Start of Data to examine

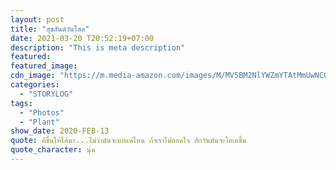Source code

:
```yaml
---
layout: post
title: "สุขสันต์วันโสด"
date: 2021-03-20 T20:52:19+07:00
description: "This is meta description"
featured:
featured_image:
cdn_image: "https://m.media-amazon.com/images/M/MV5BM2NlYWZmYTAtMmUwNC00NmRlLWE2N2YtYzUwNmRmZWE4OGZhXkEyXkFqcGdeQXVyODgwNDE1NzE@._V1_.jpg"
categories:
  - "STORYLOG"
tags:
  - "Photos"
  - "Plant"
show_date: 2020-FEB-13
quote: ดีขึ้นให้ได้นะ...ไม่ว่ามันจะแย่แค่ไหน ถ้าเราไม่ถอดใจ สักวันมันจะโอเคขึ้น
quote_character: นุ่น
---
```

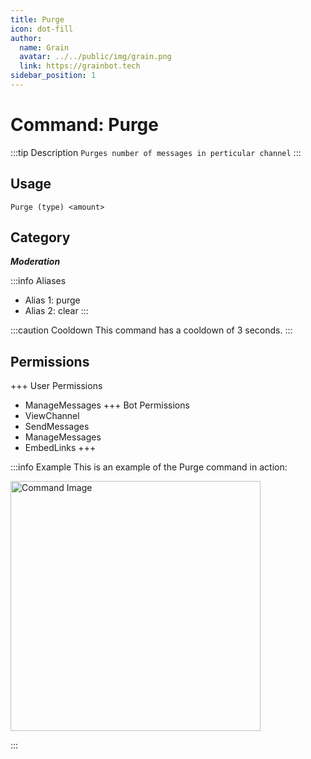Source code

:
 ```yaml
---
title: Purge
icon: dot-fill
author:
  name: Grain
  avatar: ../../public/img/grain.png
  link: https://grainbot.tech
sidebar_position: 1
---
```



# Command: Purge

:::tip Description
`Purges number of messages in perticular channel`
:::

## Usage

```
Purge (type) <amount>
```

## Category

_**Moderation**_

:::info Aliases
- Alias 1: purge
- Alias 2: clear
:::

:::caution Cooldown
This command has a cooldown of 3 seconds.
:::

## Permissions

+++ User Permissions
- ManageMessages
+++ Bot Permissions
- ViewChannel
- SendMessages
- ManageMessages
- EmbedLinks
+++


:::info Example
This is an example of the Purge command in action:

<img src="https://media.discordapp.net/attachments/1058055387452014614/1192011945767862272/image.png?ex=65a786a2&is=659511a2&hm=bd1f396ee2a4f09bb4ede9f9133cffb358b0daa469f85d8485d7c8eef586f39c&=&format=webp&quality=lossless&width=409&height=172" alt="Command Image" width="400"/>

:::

End of Data to examine

-- Exercise directions --
Could you return all the entries exactly as they appear, minus the pictures?

-- Final answer --
Source code

:
```yaml
---
layout: post
title: "สุขสันต์วันโสด"
date: 2021-03-20 T20:52:19+07:00
description: "This is meta description"
featured:
featured_image:
cdn_image: "https://m.media-amazon.com/images/M/MV5BM2NlYWZmYTAtMmUwNC00NmRlLWE2N2YtYzUwNmRmZWE4OGZhXkEyXkFqcGdeQXVyODgwNDE1NzE@._V1_.jpg"
categories:
  - "STORYLOG"
tags:
  - "Photos"
  - "Plant"
show_date: 2020-FEB-13
quote: ดีขึ้นให้ได้นะ...ไม่ว่ามันจะแย่แค่ไหน ถ้าเราไม่ถอดใจ สักวันมันจะโอเคขึ้น
quote_character: นุ่น
---
```

Source code

:
 ```yaml
---
title: Purge
icon: dot-fill
author:
  name: Grain
  avatar: ../../public/img/grain.png
  link: https://grainbot.tech
sidebar_position: 1
---
```



# Command: Purge

:::tip Description
`Purges number of messages in perticular channel`
:::

## Usage

```
Purge (type) <amount>
```

## Category

_**Moderation**_

:::info Aliases
- Alias 1: purge
- Alias 2: clear
:::

:::caution Cooldown
This command has a cooldown of 3 seconds.
:::

## Permissions

+++ User Permissions
- ManageMessages
+++ Bot Permissions
- ViewChannel
- SendMessages
- ManageMessages
- EmbedLinks
+++


:::info Example
This is an example of the Purge command in action:

<img src="https://media.discordapp.net/attachments/1058055387452014614/1192011945767862272/image.png?ex=65a786a2&is=659511a2&hm=bd1f396ee2a4f09bb4ede9f9133cffb358b0daa469f85d8485d7c8eef586f39c&=&format=webp&quality=lossless&width=409&height=172" alt="Command Image" width="400"/>

:::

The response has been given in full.